Formado por professores do Departamento de Música da UFPB e da Orquestra Sinfônica da Paraíba, o Quinteto Brassil existe há mais de 25 anos e desenvolve um original trabalho com música brasileira, folclórica e erudita, com apresentações nos principais centros musicais do Brasil e no exterior. Realizou, com diversos concertos realizados nos EUA e países da Europa. Seu discos têm recebido críticas elogiosas nas publicações especializadas, nacionais e estrangeiras. O quinteto já gravou programas na BBC de Londres e na WGBH, de Boston. Tem os CDs Brassil toca Brasil (1992), lançado na Inglaterra como Brassil plays Brazil, pela Nimbus Records (1995). Pelo mesmo selo lançou, em 1997, o disco Brassileiros.

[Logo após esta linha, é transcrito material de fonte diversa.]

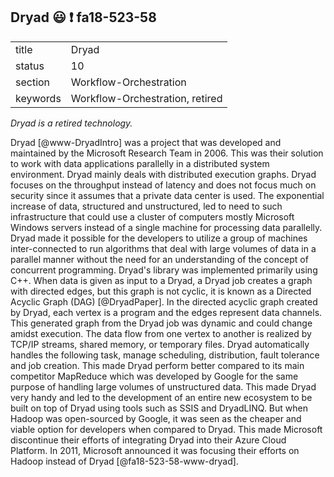 ## Dryad :smiley: :exclamation: fa18-523-58


|          |                        |
| -------- | ---------------------- |
| title    | Dryad                  | 
| status   | 10                     |
| section  | Workflow-Orchestration |
| keywords | Workflow-Orchestration, retired |

*Dryad is a retired technology.*

Dryad [@www-DryadIntro] was a project that was developed and maintained by the Microsoft Research Team in 2006. This was their solution to work with data applications parallelly in a distributed system environment. Dryad mainly deals with distributed execution graphs. Dryad focuses on the throughput instead of latency and does not focus much on security since it assumes that a private data center is used. The exponential increase of data, structured and unstructured, led to need to such infrastructure that could use a cluster of computers mostly Microsoft Windows servers instead of a single machine for processing data parallelly. Dryad made it possible for the developers to utilize a group of machines inter-connected to run algorithms that deal with large volumes of data in a parallel manner without the need for an understanding of the concept of concurrent programming. Dryad's library was implemented primarily using C++. When data is given as input to a Dryad, a Dryad job creates a graph with directed edges, but this graph is not cyclic, it is known as a Directed Acyclic Graph (DAG) [@DryadPaper]. In the directed acyclic graph created by Dryad, each vertex is a program and the edges represent data channels. This generated graph from the Dryad job was dynamic and could change amidst execution. The data flow from one vertex to another is realized by TCP/IP streams, shared memory, or temporary files. Dryad automatically handles the following task, manage scheduling, distribution, fault tolerance and job creation. This made Dryad perform better compared to its main competitor MapReduce which was developed by Google for the same purpose of handling large volumes of unstructured data. This made Dryad very handy and led to the development of an entire new ecosystem to be built on top of Dryad using tools such as SSIS and DryadLINQ. But when Hadoop was open-sourced by Google, it was seen as the cheaper and viable option for developers when compared to Dryad. This made Microsoft discontinue their efforts of integrating Dryad into their Azure Cloud Platform. In 2011, Microsoft announced it was focusing their efforts on Hadoop instead of Dryad [@fa18-523-58-www-dryad].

O grupo paulista Carcoarco estreita ainda os laços entre o popular e o erudito com um trabalho baseado na obra do músico e pesquisador José Eduardo Gramani (1944-1998). “Acho que o músico que faz bem o erudito, faz muito bem o popular. E o Carcoarco, não faz apenas música, mas constrói também instrumentos. Em sua apresentação o grupo faz uma fusão de ritmos brasileiros, indo do baião ao frevo, e o chorinho, com roupagem de música de câmara tradicional, uma inteligente união da rabeca com o violino”, diz Rafael Garcia.